|Rock Difficulty:||Class 3|
|Difficulty:||Mostly Class 2 with some Class 3 but one short Class 4 weakness|
The highest point of the Colonel Bob massif is one of the two rocky points east of the old lookout site. The two rocky points are spaced about 100 yards apart.
There are two ways to get to the eastern points. The most expeditious up-route is to take the trail to the lookout and when the trail reaches the saddle between the lookout summit and the eastern summits, leave the trail and descend a few feet into the basin on the north side. In early season this will be a moderate snow slope with good run out. In late season it is a rocky meadow slope.
Western Summit (4510 Point)
From the trail saddle you could descend the aforementioned basin ENE for about a fifth of a mile until directly below the 4510 benchmark summit and then climb up an easy Class 2 slope with some rocks and gullies to get below the summit rocks, which will require some Class 3 scrambling. Alternatively, from the lookout saddle after descending onto the north slope aim directly for ramps and ledges leading up to the 4510 point from just below the summit. This looks more straightforward than it really is due to unseen minor gullies, tree bands, and what turned out to be a lot less straight-line hiking than anticipated. All in all I think it’s a push versus just descending the basin all the way as decribed in the first sentence of this paragraph.
The 4510 benchmark is located on a lower rock between rocky blocks. The benchmark is about 5 feet below the highest rock point. Does this mean this summit is actually approximately 4515 feet? This would put this summit's height on par with 4517-ft Gibson Peak, the accepted (but perhaps conjectured) highpoint of the Colonel Bob Wilderness.
Eastern Summit Point (4480+ ft but potentially as high as 4519 ft based on map contours)
From the 4510 summit the rocky point farther east looks just as high and my theodolite showed strong evidence it is actually a bit higher. So I went over to climb it too. It looked simple to get to from the 4510 point, but...

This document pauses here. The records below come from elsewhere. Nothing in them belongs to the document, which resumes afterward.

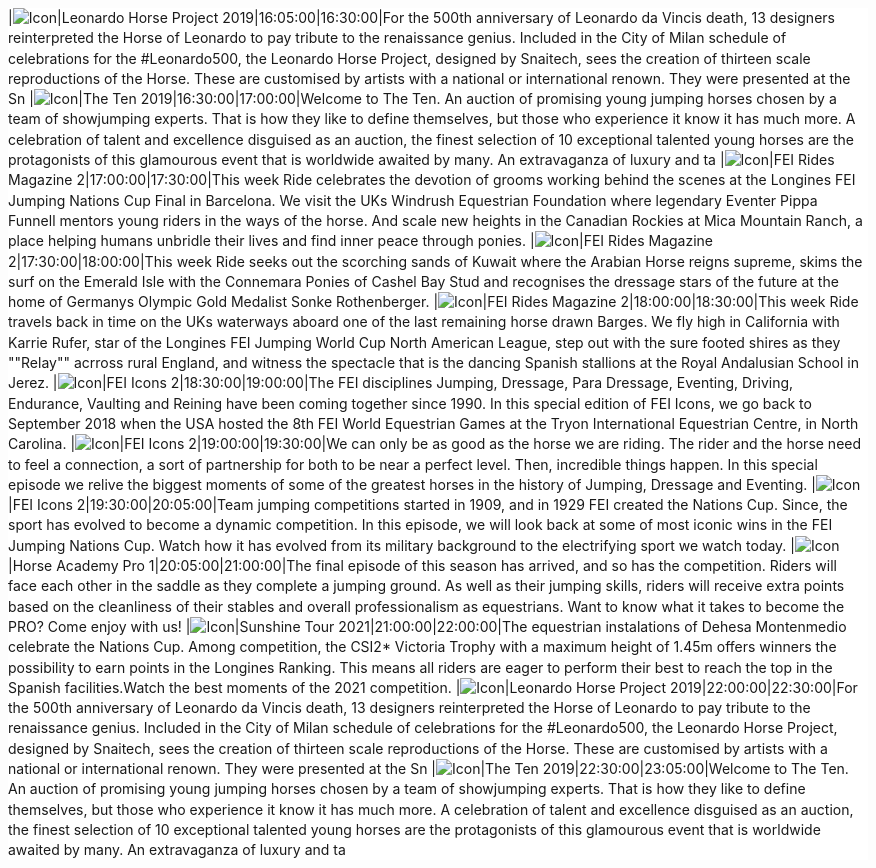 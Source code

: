 |![Icon](https://guidatv.sky.it/uuid/sportcalcio_cover_gc2KOQiZI.png)|Leonardo Horse Project 2019|16:05:00|16:30:00|For the 500th anniversary of Leonardo da Vincis death, 13 designers reinterpreted the Horse of Leonardo to pay tribute to the renaissance genius. Included in the City of Milan schedule of celebrations for the #Leonardo500, the Leonardo Horse Project, designed by Snaitech, sees the creation of thirteen scale reproductions of the Horse. These are customised by artists with a national or international renown. They were presented at the Sn
|![Icon](https://guidatv.sky.it/uuid/sportcalcio_cover_gc2KOQiZI.png)|The Ten 2019|16:30:00|17:00:00|Welcome to The Ten. An auction of promising young jumping horses chosen by a team of showjumping experts. That is how they like to define themselves, but those who experience it know it has much more. A celebration of talent and excellence disguised as an auction, the finest selection of 10 exceptional talented young horses are the protagonists of this glamourous event that is worldwide awaited by many. An extravaganza of luxury and ta
|![Icon](https://guidatv.sky.it/uuid/sportcalcio_cover_gc2KOQiZI.png)|FEI Rides Magazine 2|17:00:00|17:30:00|This week Ride celebrates the devotion of grooms working behind the scenes at the Longines FEI Jumping Nations Cup Final in Barcelona. We visit the UKs Windrush Equestrian Foundation where legendary Eventer Pippa Funnell mentors young riders in the ways of the horse. And scale new heights in the Canadian Rockies at Mica Mountain Ranch, a place helping humans unbridle their lives and find inner peace through ponies.
|![Icon](https://guidatv.sky.it/uuid/sportcalcio_cover_gc2KOQiZI.png)|FEI Rides Magazine 2|17:30:00|18:00:00|This week Ride seeks out the scorching sands of Kuwait where the Arabian Horse reigns supreme, skims the surf on the Emerald Isle with the Connemara Ponies of Cashel Bay Stud and recognises the dressage stars of the future at the home of Germanys Olympic Gold Medalist Sonke Rothenberger.
|![Icon](https://guidatv.sky.it/uuid/sportcalcio_cover_gc2KOQiZI.png)|FEI Rides Magazine 2|18:00:00|18:30:00|This week Ride travels back in time on the UKs waterways aboard one of the last remaining horse drawn Barges. We fly high in California with Karrie Rufer, star of the Longines FEI Jumping World Cup North American League, step out with the sure footed shires as they &quot;&quot;Relay&quot;&quot; acrross rural England, and witness the spectacle that is the dancing Spanish stallions at the Royal Andalusian School in Jerez.
|![Icon](https://guidatv.sky.it/uuid/sportcalcio_cover_gc2KOQiZI.png)|FEI Icons 2|18:30:00|19:00:00|The FEI disciplines Jumping, Dressage, Para Dressage, Eventing, Driving, Endurance, Vaulting and Reining have been coming together since 1990. In this special edition of FEI Icons, we go back to September 2018 when the USA hosted the 8th FEI World Equestrian Games at the Tryon International Equestrian Centre, in North Carolina.
|![Icon](https://guidatv.sky.it/uuid/sportcalcio_cover_gc2KOQiZI.png)|FEI Icons 2|19:00:00|19:30:00|We can only be as good as the horse we are riding. The rider and the horse need to feel a connection, a sort of partnership for both to be near a perfect level. Then, incredible things happen. In this special episode we relive the biggest moments of some of the greatest horses in the history of Jumping, Dressage and Eventing.
|![Icon](https://guidatv.sky.it/uuid/sportcalcio_cover_gc2KOQiZI.png)|FEI Icons 2|19:30:00|20:05:00|Team jumping competitions started in 1909, and in 1929 FEI created the Nations Cup. Since, the sport has evolved to become a dynamic competition. In this episode, we will look back at some of most iconic wins in the FEI Jumping Nations Cup. Watch how it has evolved from its military background to the electrifying sport we watch today.
|![Icon](https://guidatv.sky.it/uuid/sportcalcio_cover_gc2KOQiZI.png)|Horse Academy Pro 1|20:05:00|21:00:00|The final episode of this season has arrived, and so has the competition. Riders will face each other in the saddle as they complete a jumping ground. As well as their jumping skills, riders will receive extra points based on the cleanliness of their stables and overall professionalism as equestrians. Want to know what it takes to become the PRO? Come enjoy with us!
|![Icon](https://guidatv.sky.it/uuid/sportcalcio_cover_gc2KOQiZI.png)|Sunshine Tour 2021|21:00:00|22:00:00|The equestrian instalations of Dehesa Montenmedio celebrate the Nations Cup. Among competition, the CSI2* Victoria Trophy with a maximum height of 1.45m offers winners the possibility to earn points in the Longines Ranking. This means all riders are eager to perform their best to reach the top in the Spanish facilities.Watch the best moments of the 2021 competition.
|![Icon](https://guidatv.sky.it/uuid/sportcalcio_cover_gc2KOQiZI.png)|Leonardo Horse Project 2019|22:00:00|22:30:00|For the 500th anniversary of Leonardo da Vincis death, 13 designers reinterpreted the Horse of Leonardo to pay tribute to the renaissance genius. Included in the City of Milan schedule of celebrations for the #Leonardo500, the Leonardo Horse Project, designed by Snaitech, sees the creation of thirteen scale reproductions of the Horse. These are customised by artists with a national or international renown. They were presented at the Sn
|![Icon](https://guidatv.sky.it/uuid/sportcalcio_cover_gc2KOQiZI.png)|The Ten 2019|22:30:00|23:05:00|Welcome to The Ten. An auction of promising young jumping horses chosen by a team of showjumping experts. That is how they like to define themselves, but those who experience it know it has much more. A celebration of talent and excellence disguised as an auction, the finest selection of 10 exceptional talented young horses are the protagonists of this glamourous event that is worldwide awaited by many. An extravaganza of luxury and ta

Descend off the NE side of 4510 back to easier slopes. Work your way down to the notch just west of the eastern summit. The west wall of the east summit rising above the notch is not climbable. But if you descend the gully to the south about 20 vertical feet you can work your way over (east) 10 yards then back up a bit to reach the base of a steep vegetated weakness (not quite a gully). This steep weakness is doable as a free-climb but you need to use green-belays off of small trees, roots, and even grass clumps. Class 4 for about 10 feet. Once past the overhanging tree and its roots, move right across a steep slope 10 feet to easier ground. Circle counterclockwise around the summit block to find the easy way up its back side.
Return via the steep vegetated weakness. Note that there is another weakness a bit farther south down the gully. This other weakness is not quite as steep but about twice as long. It may be an option for the climb up and subsequently back down.
For the descent from the eastern summit point, you can go back up to the notch and work your way back over to the lookout trail. This would work. But I decided to descend down the south side back to the trail. I had hoped to angle down and right to hit the trail at about 3800 feet but I could not see an obvious way down through the steep trees where there would be a possible cliff. So instead I continued down and left all the way to 3450 feet in the lower basin very near the trail where I could hear talking from day-hikers on the nice slabs south of the basin drainage (Moonshine Flats). I crossed the creek and was back on trail. This down route off of Colonel Bob was brushier at the bottom than I would have liked but it’s a good quick descent route if you don’t mind a bit of brush. It took me about 30 minutes to descend not including the dinking around I was doing. For sure you'll be in an area of the wilderness not many folks venture to given its away from the trail.
No special gear neeed except ice axe in Winter, Spring, and Fall for the back-side snow traverse.